Difference between revisions of "Squeeze Theorem"

Revision as of 20:50, 19 May 2008

The Squeeze Theorem (also called the Sandwich Theorem or the Squeeze Play Theorem) is a relatively simple theorem that deals with calculus, specifically limits.

Squeeze Theorem

Theorem

Suppose $f(x)$ is between $g(x)$ and $h(x)$ for all $x$ in a neighborhood of the point $S$ . If $g$ and $h$ approach some common limit $L$ as $x$ approaches $S$ , then $\lim_{x\to S}f(x)=L$ .

Proof

If $f(x)$ is between $g(x)$ and $h(x)$ for all $x$ in the neighborhood of $S$ , then either $g(x)\leq f(x) \leq h(x)$ or $h(x)\leq f(x)\leq g(x)$ for all $x$ in this neighborhood.

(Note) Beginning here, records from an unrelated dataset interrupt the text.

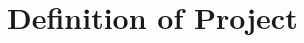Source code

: \chapter{Definition of Project}
\begin{figure}[H]
\centering
\setlength\fboxsep{0pt}
\setlength\fboxrule{0.5pt}
\end{figure}

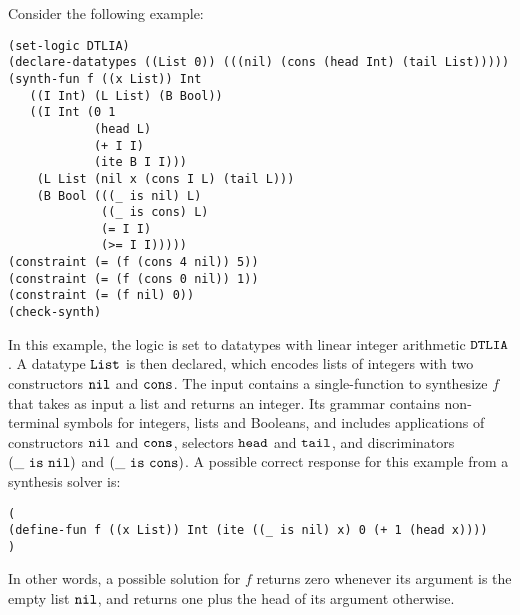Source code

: \documentclass[english,a4paper,10pt]{article}
\begin{document}
\begin{example}
Consider the following example:
\begin{lstlisting}[language=SyGuS]
(set-logic DTLIA)
(declare-datatypes ((List 0)) (((nil) (cons (head Int) (tail List)))))
(synth-fun f ((x List)) Int
   ((I Int) (L List) (B Bool))
   ((I Int (0 1 
            (head L) 
            (+ I I)
            (ite B I I)))
    (L List (nil x (cons I L) (tail L)))
    (B Bool (((_ is nil) L) 
             ((_ is cons) L)
             (= I I)
             (>= I I)))))
(constraint (= (f (cons 4 nil)) 5))
(constraint (= (f (cons 0 nil)) 1))
(constraint (= (f nil) 0))
(check-synth)
\end{lstlisting}
In this example, the logic is set to 
datatypes with linear integer arithmetic ${\tt DTLIA}$.
A datatype ${\tt List}$ is then declared,
which encodes lists of integers with two constructors ${\tt nil}$ and ${\tt cons}$.
The input contains a single-function to synthesize $f$
that takes as input a list and returns an integer.
Its grammar contains non-terminal symbols for integers, lists and Booleans,
and includes applications of constructors ${\tt nil}$ and ${\tt cons}$,
selectors ${\tt head}$ and ${\tt tail}$, and
discriminators ${\tt (\_\ is\ nil)}$ and ${\tt (\_\ is\ cons)}$.
A possible correct response for this example from a synthesis solver is:
\begin{lstlisting}[language=SyGuS]
(
(define-fun f ((x List)) Int (ite ((_ is nil) x) 0 (+ 1 (head x))))
)
\end{lstlisting}
In other words, a possible solution for $f$ returns zero whenever its
argument is the empty list ${\tt nil}$, 
and returns one plus the head of its argument otherwise.
\end{example}
\end{document}
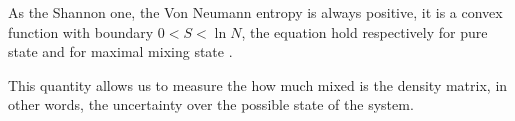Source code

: As the Shannon one, the Von Neumann entropy is always positive, it is a convex function with boundary  $0<S < \ln N$, the equation hold respectively for pure state and for maximal mixing state \cite{Nielsen_Chuang_2010}.

This quantity allows us to measure the how much mixed is the density matrix, in other words, the uncertainty over the possible state of the system.



\begin{comment}
    \subsection{Stochastic Weight}
    
    Let retake the eq. \eqref{master_eq}, if we do not know the exact probability transition or if it changes randomly by time we can consider how system as if it is submerged in a thermal bath that changes randomly the probability transitions. This can be seen as add a stochastic operator $\hat \xi_t$ and a pseudo-temperature $T$ in the master equation with Dirac notation
    \begin{equation}
    \frac{d}{dt}\ket{\psi} = - \frac{1}{2}\left(\hat L + \sqrt{2T}\hat \xi_t\right) \ket{\psi}.
\end{equation}

Let be $\hat \xi_t$ an operator that has the same eigenvector of $\hat L$ but the respective eigenvalue are chosen randomly from a gaussian distribution with zero mean and unitary variance, so each eigenvector is independent from the other (the covariance of $\hat \xi_t$ is diagonal) but the probability transition $\pi_{ij}$ are not.

If we diagonalize the system it can be written as
\begin{equation}
\frac{d}{dt}\ket{\psi} = -\sum_\lambda \frac{1}{2}\left(\lambda + \sqrt{2T} \xi_{\lambda,t}\right) \ket{\lambda},
\end{equation}
where $\xi_{\lambda,t}$ is a white noise at time $t$ for the eigenstate $\ket{\lambda}$. To preserve the norm of the state the fluctuations can not act on the null eigenstate, so $\sum_\lambda\xi_{\lambda,t} = 0$.

Since all the eigenstate are independent, we can separate it in different equation
\begin{equation}
\frac{d}{dt}c_\lambda(t)\ket{\lambda} = -\frac{1}{2}\left(\lambda + \sqrt{2T} \xi_{\lambda,t}\right) c_\lambda(t)\ket{\lambda},
\end{equation}
This equation can be transform in a stochastic different equation
\begin{equation}
dc_\lambda(t) = -\frac{1}{2}\left(\lambda dt + \sqrt{2T} dW_t\right) c_\lambda(t),
\end{equation}
where $dW_t$ is the Weiner process. 

Since the solution of this type of stochastic differential equation satisfies the Fokker-Plank equation and the F-P satisfies the maximal entropy principle, the solution must maximize the Von Neumann entropy at given temperature $T$.
\end{comment}


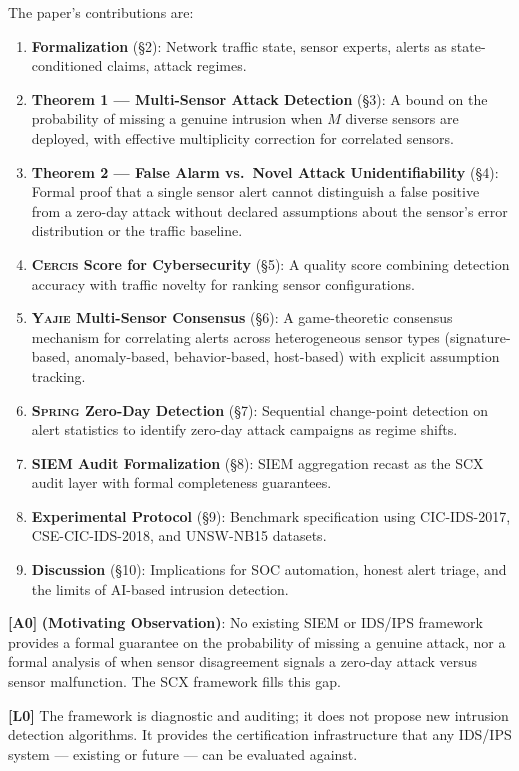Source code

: \documentclass[11pt,a4paper]{article}
\theoremstyle{definition}
\theoremstyle{remark}
\newcommand{\assumptionTag}[1]{\textsf{\textbf{[A#1]}}}
\newcommand{\limitationTag}[1]{\textsf{\textbf{[L#1]}}}
\newcommand{\SCX}{\textsc{SCX}}
\newcommand{\Yajie}{\textsc{Yajie}}
\newcommand{\Cercis}{\textsc{Cercis}}
\newcommand{\Spring}{\textsc{Spring}}
\begin{document}
The paper's contributions are:

\begin{enumerate}[label=(\roman*)]
    \item \textbf{Formalization} (\S2): Network traffic state, sensor experts, alerts as state-conditioned claims, attack regimes.
    \item \textbf{Theorem 1 — Multi-Sensor Attack Detection} (\S3): A bound on the probability of missing a genuine intrusion when $M$ diverse sensors are deployed, with effective multiplicity correction for correlated sensors.
    \item \textbf{Theorem 2 — False Alarm vs.\ Novel Attack Unidentifiability} (\S4): Formal proof that a single sensor alert cannot distinguish a false positive from a zero-day attack without declared assumptions about the sensor's error distribution or the traffic baseline.
    \item \textbf{\Cercis{} Score for Cybersecurity} (\S5): A quality score combining detection accuracy with traffic novelty for ranking sensor configurations.
    \item \textbf{\Yajie{} Multi-Sensor Consensus} (\S6): A game-theoretic consensus mechanism for correlating alerts across heterogeneous sensor types (signature-based, anomaly-based, behavior-based, host-based) with explicit assumption tracking.
    \item \textbf{\Spring{} Zero-Day Detection} (\S7): Sequential change-point detection on alert statistics to identify zero-day attack campaigns as regime shifts.
    \item \textbf{SIEM Audit Formalization} (\S8): SIEM aggregation recast as the SCX audit layer with formal completeness guarantees.
    \item \textbf{Experimental Protocol} (\S9): Benchmark specification using CIC-IDS-2017, CSE-CIC-IDS-2018, and UNSW-NB15 datasets.
    \item \textbf{Discussion} (\S10): Implications for SOC automation, honest alert triage, and the limits of AI-based intrusion detection.
\end{enumerate}

\assumptionTag{0} \textbf{(Motivating Observation)}: No existing SIEM or IDS/IPS framework provides a formal guarantee on the probability of missing a genuine attack, nor a formal analysis of when sensor disagreement signals a zero-day attack versus sensor malfunction. The \SCX{} framework fills this gap.

\limitationTag{0} The framework is diagnostic and auditing; it does not propose new intrusion detection algorithms. It provides the certification infrastructure that any IDS/IPS system — existing or future — can be evaluated against.
\end{document}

The two cases are the same up to renaming our functions, so assume without loss of generality that $g(x)\leq f(x) \leq h(x)$ .

We must show that for all $\varepsilon >0$ there is some $\delta > 0$ for which $|x-S|<\delta$ implies $|f(x)-L|<\varepsilon$ .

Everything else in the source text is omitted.